Task prompt :: Starting at the line containing "to be provided" and ending at the line containing "- 🔭 I’m currently", transcribe the listing below exactly. Keep both end lines, skip the pictures, and copy nothing else.

Dataset ::
___

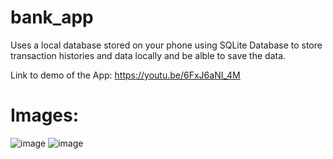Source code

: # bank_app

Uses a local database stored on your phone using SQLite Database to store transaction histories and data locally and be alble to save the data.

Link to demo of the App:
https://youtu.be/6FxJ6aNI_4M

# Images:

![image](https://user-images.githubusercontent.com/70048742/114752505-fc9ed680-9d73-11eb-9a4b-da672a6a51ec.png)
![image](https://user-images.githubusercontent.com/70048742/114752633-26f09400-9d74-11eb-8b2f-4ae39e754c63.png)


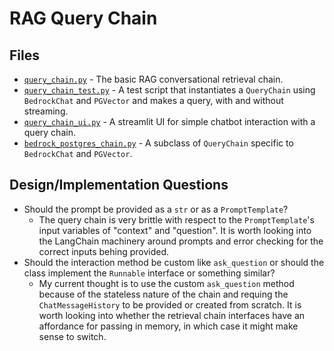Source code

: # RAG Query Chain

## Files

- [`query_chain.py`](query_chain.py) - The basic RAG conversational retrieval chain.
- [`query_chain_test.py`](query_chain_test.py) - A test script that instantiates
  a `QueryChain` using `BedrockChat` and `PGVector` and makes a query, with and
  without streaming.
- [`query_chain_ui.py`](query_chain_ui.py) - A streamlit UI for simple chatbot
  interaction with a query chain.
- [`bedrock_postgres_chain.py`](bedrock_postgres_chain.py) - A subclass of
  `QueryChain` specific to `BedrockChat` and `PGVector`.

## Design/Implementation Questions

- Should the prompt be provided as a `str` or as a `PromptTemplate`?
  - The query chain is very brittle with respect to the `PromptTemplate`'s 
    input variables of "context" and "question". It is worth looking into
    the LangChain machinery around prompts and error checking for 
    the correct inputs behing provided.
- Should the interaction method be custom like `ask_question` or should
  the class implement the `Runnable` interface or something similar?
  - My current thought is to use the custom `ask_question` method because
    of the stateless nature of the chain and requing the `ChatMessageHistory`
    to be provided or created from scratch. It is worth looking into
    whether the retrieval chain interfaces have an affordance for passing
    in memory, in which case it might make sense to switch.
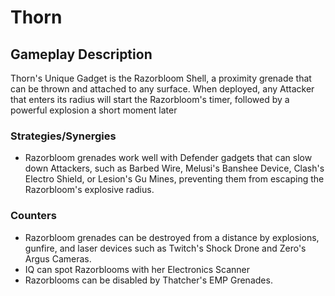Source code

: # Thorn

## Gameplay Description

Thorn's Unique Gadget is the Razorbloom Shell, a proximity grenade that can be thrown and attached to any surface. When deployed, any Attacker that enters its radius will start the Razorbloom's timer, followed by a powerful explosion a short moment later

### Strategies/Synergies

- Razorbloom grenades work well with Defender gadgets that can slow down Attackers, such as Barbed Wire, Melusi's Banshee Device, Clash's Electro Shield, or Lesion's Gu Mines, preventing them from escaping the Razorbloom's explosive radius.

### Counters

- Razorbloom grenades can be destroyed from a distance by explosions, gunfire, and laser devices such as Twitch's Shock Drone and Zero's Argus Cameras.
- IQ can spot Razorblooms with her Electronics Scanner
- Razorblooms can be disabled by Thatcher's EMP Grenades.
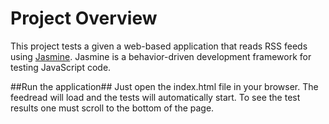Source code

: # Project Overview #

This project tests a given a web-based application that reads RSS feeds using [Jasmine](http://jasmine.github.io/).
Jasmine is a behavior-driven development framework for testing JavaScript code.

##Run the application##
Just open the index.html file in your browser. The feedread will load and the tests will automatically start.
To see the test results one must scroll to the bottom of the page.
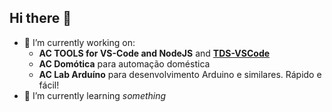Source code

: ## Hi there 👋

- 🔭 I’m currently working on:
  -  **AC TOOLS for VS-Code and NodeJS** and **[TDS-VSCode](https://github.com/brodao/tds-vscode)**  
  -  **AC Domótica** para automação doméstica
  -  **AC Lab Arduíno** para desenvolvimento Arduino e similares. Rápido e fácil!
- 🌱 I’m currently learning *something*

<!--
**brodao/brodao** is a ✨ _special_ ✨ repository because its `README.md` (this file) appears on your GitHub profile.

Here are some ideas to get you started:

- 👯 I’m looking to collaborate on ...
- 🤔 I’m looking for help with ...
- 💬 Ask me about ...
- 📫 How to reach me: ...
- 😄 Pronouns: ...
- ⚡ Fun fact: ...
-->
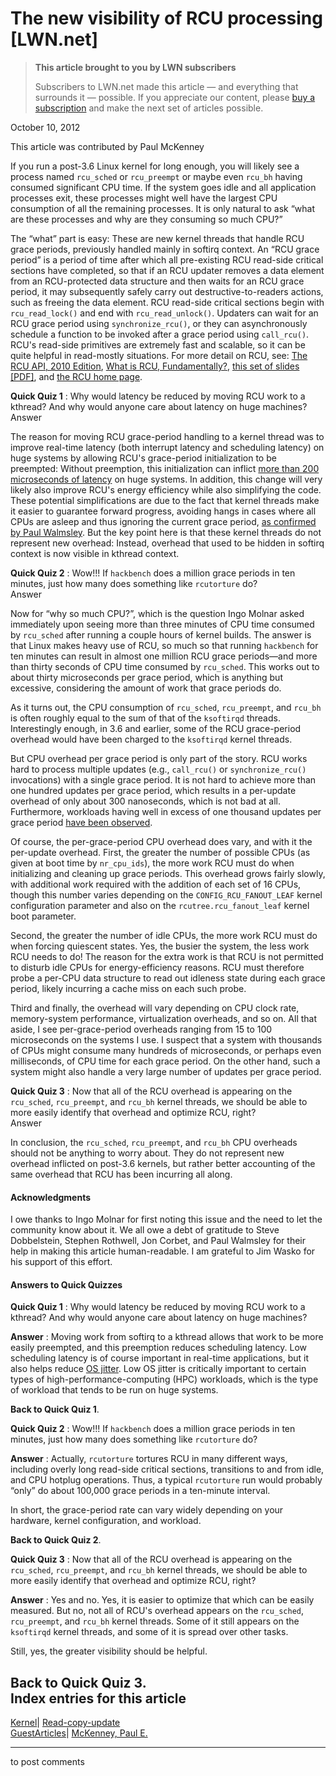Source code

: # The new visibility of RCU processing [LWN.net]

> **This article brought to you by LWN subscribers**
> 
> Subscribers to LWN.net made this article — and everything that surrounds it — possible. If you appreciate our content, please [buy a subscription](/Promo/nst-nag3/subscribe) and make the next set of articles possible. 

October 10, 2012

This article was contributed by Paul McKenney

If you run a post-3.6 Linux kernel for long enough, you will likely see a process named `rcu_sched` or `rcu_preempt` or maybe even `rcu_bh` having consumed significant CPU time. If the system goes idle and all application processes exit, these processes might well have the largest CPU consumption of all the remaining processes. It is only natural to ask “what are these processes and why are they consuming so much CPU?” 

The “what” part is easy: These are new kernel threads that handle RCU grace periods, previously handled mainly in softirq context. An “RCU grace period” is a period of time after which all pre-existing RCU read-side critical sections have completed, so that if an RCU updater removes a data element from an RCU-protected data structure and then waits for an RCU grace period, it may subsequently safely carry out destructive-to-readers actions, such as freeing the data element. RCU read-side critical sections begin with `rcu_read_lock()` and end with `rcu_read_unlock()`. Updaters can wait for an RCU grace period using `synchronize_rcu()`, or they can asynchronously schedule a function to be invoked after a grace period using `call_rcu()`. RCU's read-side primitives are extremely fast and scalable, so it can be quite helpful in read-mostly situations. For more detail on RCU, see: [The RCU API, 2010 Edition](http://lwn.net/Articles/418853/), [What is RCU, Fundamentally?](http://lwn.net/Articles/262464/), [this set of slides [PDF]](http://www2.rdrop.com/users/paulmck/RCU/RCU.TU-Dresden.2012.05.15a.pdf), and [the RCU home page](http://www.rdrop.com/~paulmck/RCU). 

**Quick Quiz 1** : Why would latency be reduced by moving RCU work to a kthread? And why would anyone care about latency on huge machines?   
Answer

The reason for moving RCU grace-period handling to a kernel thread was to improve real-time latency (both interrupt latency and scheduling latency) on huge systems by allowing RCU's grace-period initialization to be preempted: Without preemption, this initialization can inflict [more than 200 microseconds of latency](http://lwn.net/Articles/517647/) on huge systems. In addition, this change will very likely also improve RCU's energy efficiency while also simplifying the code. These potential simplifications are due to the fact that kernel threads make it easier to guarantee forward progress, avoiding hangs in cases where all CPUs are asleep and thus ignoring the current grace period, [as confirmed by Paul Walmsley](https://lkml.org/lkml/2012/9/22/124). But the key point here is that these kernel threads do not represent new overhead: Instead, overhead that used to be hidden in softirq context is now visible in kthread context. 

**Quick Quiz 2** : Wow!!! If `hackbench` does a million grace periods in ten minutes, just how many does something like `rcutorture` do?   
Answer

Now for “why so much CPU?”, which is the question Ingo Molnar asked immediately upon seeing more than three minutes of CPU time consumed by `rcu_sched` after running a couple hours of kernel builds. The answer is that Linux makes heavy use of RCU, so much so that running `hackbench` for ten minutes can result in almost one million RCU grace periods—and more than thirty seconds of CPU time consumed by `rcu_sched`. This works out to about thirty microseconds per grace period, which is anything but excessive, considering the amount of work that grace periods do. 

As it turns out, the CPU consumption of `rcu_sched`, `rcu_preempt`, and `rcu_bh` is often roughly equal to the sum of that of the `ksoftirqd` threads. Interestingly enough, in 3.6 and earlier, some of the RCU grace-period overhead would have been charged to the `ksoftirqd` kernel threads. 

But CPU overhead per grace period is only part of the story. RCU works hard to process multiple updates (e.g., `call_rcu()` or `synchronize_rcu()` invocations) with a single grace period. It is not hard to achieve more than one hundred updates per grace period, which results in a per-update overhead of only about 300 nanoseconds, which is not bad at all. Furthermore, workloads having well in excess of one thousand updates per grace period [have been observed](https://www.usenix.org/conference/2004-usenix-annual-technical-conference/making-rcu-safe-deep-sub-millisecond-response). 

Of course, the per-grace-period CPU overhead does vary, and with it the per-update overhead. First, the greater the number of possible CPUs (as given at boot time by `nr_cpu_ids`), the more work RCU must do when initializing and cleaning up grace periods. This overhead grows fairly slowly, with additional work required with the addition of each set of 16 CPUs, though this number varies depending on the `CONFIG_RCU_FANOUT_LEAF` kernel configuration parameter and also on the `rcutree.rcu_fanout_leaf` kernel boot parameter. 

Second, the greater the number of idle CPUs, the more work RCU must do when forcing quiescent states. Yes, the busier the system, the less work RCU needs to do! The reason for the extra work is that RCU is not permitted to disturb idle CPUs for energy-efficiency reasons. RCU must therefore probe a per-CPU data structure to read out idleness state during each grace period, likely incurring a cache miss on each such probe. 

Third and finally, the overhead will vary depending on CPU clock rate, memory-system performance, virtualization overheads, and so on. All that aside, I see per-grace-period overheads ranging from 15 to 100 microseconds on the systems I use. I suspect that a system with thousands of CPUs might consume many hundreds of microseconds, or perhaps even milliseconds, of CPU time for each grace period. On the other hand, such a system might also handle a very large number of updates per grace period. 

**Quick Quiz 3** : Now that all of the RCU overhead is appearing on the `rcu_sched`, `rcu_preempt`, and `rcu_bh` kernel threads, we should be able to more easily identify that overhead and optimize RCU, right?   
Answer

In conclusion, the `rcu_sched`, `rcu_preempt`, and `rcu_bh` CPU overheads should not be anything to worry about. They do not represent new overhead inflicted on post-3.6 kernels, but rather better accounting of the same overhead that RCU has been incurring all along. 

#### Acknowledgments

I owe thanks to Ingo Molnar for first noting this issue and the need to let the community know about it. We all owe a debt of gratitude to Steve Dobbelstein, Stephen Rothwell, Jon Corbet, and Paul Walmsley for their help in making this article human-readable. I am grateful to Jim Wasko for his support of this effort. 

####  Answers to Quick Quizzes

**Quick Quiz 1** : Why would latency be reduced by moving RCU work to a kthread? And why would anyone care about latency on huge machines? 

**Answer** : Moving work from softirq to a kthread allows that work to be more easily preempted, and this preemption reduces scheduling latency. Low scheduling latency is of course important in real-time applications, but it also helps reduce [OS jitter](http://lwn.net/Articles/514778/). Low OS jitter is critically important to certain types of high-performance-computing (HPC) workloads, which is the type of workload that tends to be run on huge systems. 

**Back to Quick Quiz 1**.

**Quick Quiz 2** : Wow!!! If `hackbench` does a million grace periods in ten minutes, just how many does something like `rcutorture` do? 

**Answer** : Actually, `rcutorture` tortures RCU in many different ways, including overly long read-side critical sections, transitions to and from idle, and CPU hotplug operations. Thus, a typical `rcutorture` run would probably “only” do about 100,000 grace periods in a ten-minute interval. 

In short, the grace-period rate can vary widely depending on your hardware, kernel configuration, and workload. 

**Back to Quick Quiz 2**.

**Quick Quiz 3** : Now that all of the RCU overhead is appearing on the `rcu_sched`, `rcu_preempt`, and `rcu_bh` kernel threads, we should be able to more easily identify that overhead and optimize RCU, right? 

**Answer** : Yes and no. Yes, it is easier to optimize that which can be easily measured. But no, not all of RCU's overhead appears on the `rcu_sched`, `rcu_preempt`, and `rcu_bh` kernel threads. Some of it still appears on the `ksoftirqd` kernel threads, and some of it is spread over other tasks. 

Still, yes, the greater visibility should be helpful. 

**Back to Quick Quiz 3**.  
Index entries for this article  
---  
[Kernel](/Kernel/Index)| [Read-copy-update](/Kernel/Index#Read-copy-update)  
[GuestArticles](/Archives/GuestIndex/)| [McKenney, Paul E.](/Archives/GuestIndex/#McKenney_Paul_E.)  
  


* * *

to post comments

___

Exercise result ::
    to be provided or created from scratch. It is worth looking into
    whether the retrieval chain interfaces have an affordance for passing
    in memory, in which case it might make sense to switch.
Source code

: # Thorn

## Gameplay Description

Thorn's Unique Gadget is the Razorbloom Shell, a proximity grenade that can be thrown and attached to any surface. When deployed, any Attacker that enters its radius will start the Razorbloom's timer, followed by a powerful explosion a short moment later

### Strategies/Synergies

- Razorbloom grenades work well with Defender gadgets that can slow down Attackers, such as Barbed Wire, Melusi's Banshee Device, Clash's Electro Shield, or Lesion's Gu Mines, preventing them from escaping the Razorbloom's explosive radius.

### Counters

- Razorbloom grenades can be destroyed from a distance by explosions, gunfire, and laser devices such as Twitch's Shock Drone and Zero's Argus Cameras.
- IQ can spot Razorblooms with her Electronics Scanner
- Razorblooms can be disabled by Thatcher's EMP Grenades.
Source code

: # Project Overview #

This project tests a given a web-based application that reads RSS feeds using [Jasmine](http://jasmine.github.io/).
Jasmine is a behavior-driven development framework for testing JavaScript code.

##Run the application##
Just open the index.html file in your browser. The feedread will load and the tests will automatically start.
To see the test results one must scroll to the bottom of the page.
Source code

: ## Hi there 👋

- 🔭 I’m currently working on:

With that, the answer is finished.